Democrats have argued President Clinton presented his successor with a framework for dealing with North Korea and the Republican fumbled the opportunity. In October 2000, Secretary of State Madeleine Albright made a groundbreaking visit to Pyongyang to explore a missile deal with Chairman Kim Jong Il. There was even talk of a visit by President Clinton.
Reports this week suggesting North Korea tested a nuclear device prompted a number of Democrats to criticize Bush, arguing that he focused on Iraq, a country without weapons of mass destruction, while ignoring legitimate threats from Pyongyang.
The criticism took a presidential campaign turn on Tuesday as McCain, the Arizona senator considered the Republican front-runner for the party nod, assailed Clinton's husband and mentioned her by name. The New York senator is considered her party's leading candidate in 2008.
Sen. Clinton's spokesman dismissed McCain's criticism and argued that it was time for a new policy from the president.
“Now is not the time to play politics of the most dangerous kind — with our policy on North Korea,” Philippe Reines, spokesman for Sen. Clinton, said in a statement. “History is clear that nothing the Bush administration has done has stopped the North Koreans from openly testing a nuclear weapon and presenting a new danger to the region of the world.”
Five years after the Sept. 11 terrorist attacks, Bush “has allowed the 'axis of evil' to spin out of control. Our Iraq policy is a failure. Iran is going nuclear and North Korea is testing nuclear weapons,” the statement said.
A spokesman for President Clinton, Ben Yarrow, said in a statement that it was “unfortunate that anyone would attempt to rewrite history to score political points at a time when we need to address this serious threat.”
“For eight years during the Clinton administration, there was no new plutonium production, no nuclear weapons tests and therefore no additional nuclear weapons developed on President Clinton's watch,” said Yarrow, who added that Colin Powell, Bush's secretary of State, endorsed Clinton's policy toward North Korea in 2001.
McCain's criticism also elicited a strong response from Democratic Sen. John Kerry, the 2004 presidential nominee and a potential 2008 candidate.
“He must be trying to burnish his credentials for the nomination process,” said Kerry, who labeled McCain's comments “flat politics and incorrect.”
“The truth is the Clinton administration knew full well they didn't have a perfect agreement. But at least they were talking. At least we had inspectors going in and we knew where the (nuclear fuel) rods were. This way, we don't know where the rods are, the rods are gone. There are no inspectors. Ask any American which way is better,” Kerry said.
The Massachusetts senator made the remarks in Nevada during a campaign appearance with Elizabeth Carter, wife of Democratic Senate candidate Jack Carter.

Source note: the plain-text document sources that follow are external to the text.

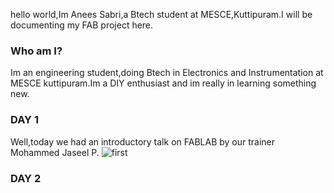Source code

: hello world,Im Anees Sabri,a Btech student at MESCE,Kuttipuram.I will be documenting my  FAB project here.

### Who am I?
Im an engineering student,doing Btech in Electronics and Instrumentation at MESCE kuttipuram.Im a DIY enthusiast and im really in learning something new.


### DAY 1

Well,today we had an introductory talk on FABLAB by our trainer Mohammed Jaseel P.
![first](https://user-images.githubusercontent.com/30663146/28997876-f00dd898-7a3c-11e7-8028-02aa401fa9aa.jpeg)

### DAY 2





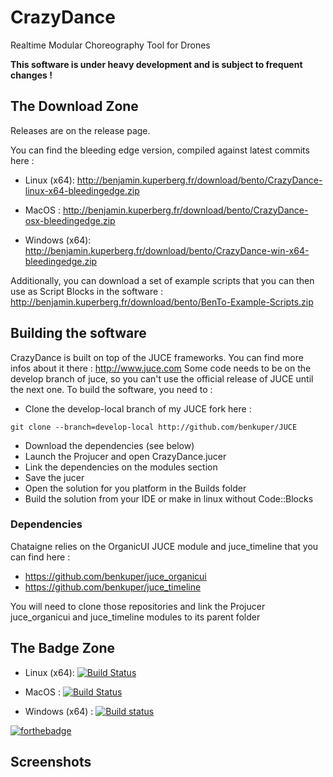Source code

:# CrazyDance
Realtime Modular Choreography Tool for Drones

**This software is under heavy development and is subject to frequent changes !**

## The Download Zone

Releases are on the release page.

You can find the bleeding edge version, compiled against latest commits here :

- Linux (x64):  http://benjamin.kuperberg.fr/download/bento/CrazyDance-linux-x64-bleedingedge.zip

- MacOS :  http://benjamin.kuperberg.fr/download/bento/CrazyDance-osx-bleedingedge.zip
 
- Windows (x64):  http://benjamin.kuperberg.fr/download/bento/CrazyDance-win-x64-bleedingedge.zip

Additionally, you can download a set of example scripts that you can then use as Script Blocks in the software : http://benjamin.kuperberg.fr/download/bento/BenTo-Example-Scripts.zip

## Building the software

CrazyDance is built on top of the JUCE frameworks. You can find more infos about it there : http://www.juce.com
Some code needs to be on the develop branch of juce, so you can't use the official release of JUCE until the next one.
To build the software, you need to :
  - Clone the develop-local branch of my JUCE fork here :
  
  `git clone --branch=develop-local http://github.com/benkuper/JUCE`
  - Download the dependencies (see below)
  - Launch the Projucer and open CrazyDance.jucer
  - Link the dependencies on the modules section
  - Save the jucer
  - Open the solution for you platform in the Builds folder
  - Build the solution from your IDE or make in linux without Code::Blocks

### Dependencies

  Chataigne relies on the OrganicUI JUCE module and juce_timeline that you can find here :  
  - https://github.com/benkuper/juce_organicui
  - https://github.com/benkuper/juce_timeline
  
  You will need to clone those repositories and link the Projucer juce_organicui and juce_timeline modules to its parent folder

## The Badge Zone

- Linux (x64):  [![Build Status](https://travis-matrix-badges.herokuapp.com/repos/benkuper/CrazyDance/branches/master/2)](https://travis-ci.org/benkuper/CrazyDance)

- MacOS : [![Build Status](https://travis-matrix-badges.herokuapp.com/repos/benkuper/CrazyDance/branches/master/1)](https://travis-ci.org/benkuper/CrazyDance)

- Windows (x64) : [![Build status](https://ci.appveyor.com/api/projects/status/eckfb76a18twxna5?svg=true)](https://ci.appveyor.com/project/benkuper/crazydance)

[![forthebadge](http://forthebadge.com/images/badges/gluten-free.svg)](http://forthebadge.com)

## Screenshots


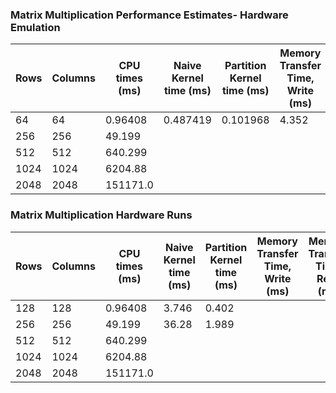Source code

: ### Matrix Multiplication Performance Estimates- Hardware Emulation
|Rows|Columns| CPU times (ms) | Naive Kernel time (ms) |Partition Kernel time (ms) | Memory Transfer Time, Write (ms) | Memory Transfer Time, Read (ms) | Total Memory Transfer Time (ms) | Naive Speedup| Partitition Speedup|
|----|----|---------------|---------------|---------------|--------------|--------------|--------------|----------|----------|
|64|64|0.96408|0.487419|0.101968|4.352|31.556|35.908|1.9779|9.4547|
|256|256|49.199|
|512|512|640.299|
|1024|1024|6204.88|
|2048|2048|151171.0|


### Matrix Multiplication Hardware Runs
|Rows|Columns| CPU times (ms) | Naive Kernel time (ms) |Partition Kernel time (ms) | Memory Transfer Time, Write (ms) | Memory Transfer Time, Read (ms) | Total Memory Transfer Time (ms) | Naive Speedup| Partitition Speedup|
|----|----|---------------|---------------|---------------|--------------|--------------|--------------|----------|----------|
|128|128|0.96408|3.746|0.402|
|256|256|49.199|36.28|1.989|
|512|512|640.299|
|1024|1024|6204.88|
|2048|2048|151171.0|
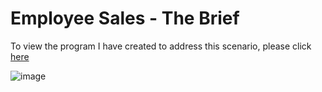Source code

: # Employee Sales - The Brief 

To view the program I have created to address this scenario, please click [here](https://github.com/NwCoder21/Csharp-Sandox/blob/main/Employee%20Sales/Code.md) 

![image](https://user-images.githubusercontent.com/107522496/197884177-4e9910a5-1b6f-4aa2-8345-98c554307e12.png)

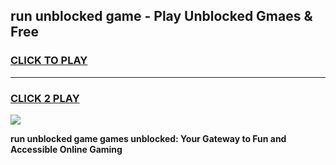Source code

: 
## run unblocked game - Play Unblocked Gmaes & Free
<h3>
<a href="https://premium.freeplayer.one?title=run_unblocked_game&ref=20F">CLICK TO PLAY</a></h3>
<hr>

<h3>
<a href="https://premium.freeplayer.one?title=run_unblocked_game&ref=20F">CLICK 2 PLAY</a>
  
</h3>

<a href="https://premium.freeplayer.one?title=run_unblocked_game&ref=20F/"><img src="https://clearcache.store/games.png"></a>


**run unblocked game games unblocked: Your Gateway to Fun and Accessible Online Gaming**
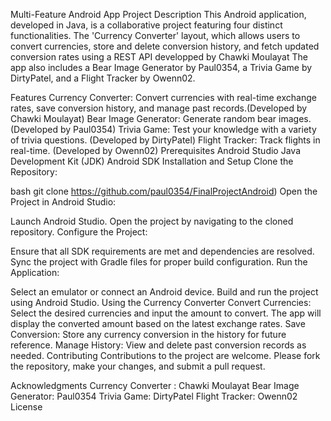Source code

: Multi-Feature Android App
Project Description
This Android application, developed in Java, is a collaborative project featuring four distinct functionalities.
The 'Currency Converter' layout, which allows users to convert currencies, store and delete conversion history, and fetch updated conversion rates using a REST API developped by Chawki Moulayat 
The app also includes a Bear Image Generator by Paul0354, a Trivia Game by DirtyPatel, and a Flight Tracker by Owenn02.

Features
Currency Converter: Convert currencies with real-time exchange rates, save conversion history, and manage past records.(Developed by Chawki Moulayat)
Bear Image Generator: Generate random bear images. (Developed by Paul0354)
Trivia Game: Test your knowledge with a variety of trivia questions. (Developed by DirtyPatel)
Flight Tracker: Track flights in real-time. (Developed by Owenn02)
Prerequisites
Android Studio
Java Development Kit (JDK)
Android SDK
Installation and Setup
Clone the Repository:

bash
git clone https://github.com/paul0354/FinalProjectAndroid)
Open the Project in Android Studio:

Launch Android Studio.
Open the project by navigating to the cloned repository.
Configure the Project:

Ensure that all SDK requirements are met and dependencies are resolved.
Sync the project with Gradle files for proper build configuration.
Run the Application:

Select an emulator or connect an Android device.
Build and run the project using Android Studio.
Using the Currency Converter
Convert Currencies: Select the desired currencies and input the amount to convert. The app will display the converted amount based on the latest exchange rates.
Save Conversion: Store any currency conversion in the history for future reference.
Manage History: View and delete past conversion records as needed.
Contributing
Contributions to the project are welcome. Please fork the repository, make your changes, and submit a pull request.

Acknowledgments
Currency Converter : Chawki Moulayat
Bear Image Generator: Paul0354
Trivia Game: DirtyPatel
Flight Tracker: Owenn02
License
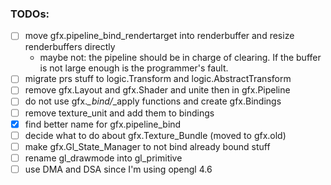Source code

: ### TODOs:

- [ ] move gfx.pipeline_bind_rendertarget into renderbuffer and resize renderbuffers directly
    - maybe not: the pipeline should be in charge of clearing. If the buffer is not large enough is the programmer's fault.
- [ ] migrate prs stuff to logic.Transform and logic.AbstractTransform
- [ ] remove gfx.Layout and gfx.Shader and unite then in gfx.Pipeline
- [ ] do not use gfx.*_bind/*_apply functions and create gfx.Bindings
- [ ] remove texture_unit and add them to bindings
- [X] find better name for gfx.pipeline_bind
- [ ] decide what to do about gfx.Texture_Bundle (moved to gfx.old)
- [ ] make gfx.Gl_State_Manager to not bind already bound stuff
- [ ] rename gl_drawmode into gl_primitive
- [ ] use DMA and DSA since I'm using opengl 4.6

In U.S.-North Korea relations, the initial breakthrough occurred in October 1994 when U.S. negotiators persuaded North Korea to freeze its nuclear program, with onsite monitoring by U.N. inspectors. In exchange, the United States, with input from South Korea and Japan, promised major steps to ease North Korea's acute energy shortage.
These commitments were inherited by the Bush administration, which made clear almost from the outset that it believed the Clinton policy ignored key elements of North Korea's activities, especially the threat posed by the hundreds of thousands of troops on permanent duty along the Demilitarized Zone with South Korea.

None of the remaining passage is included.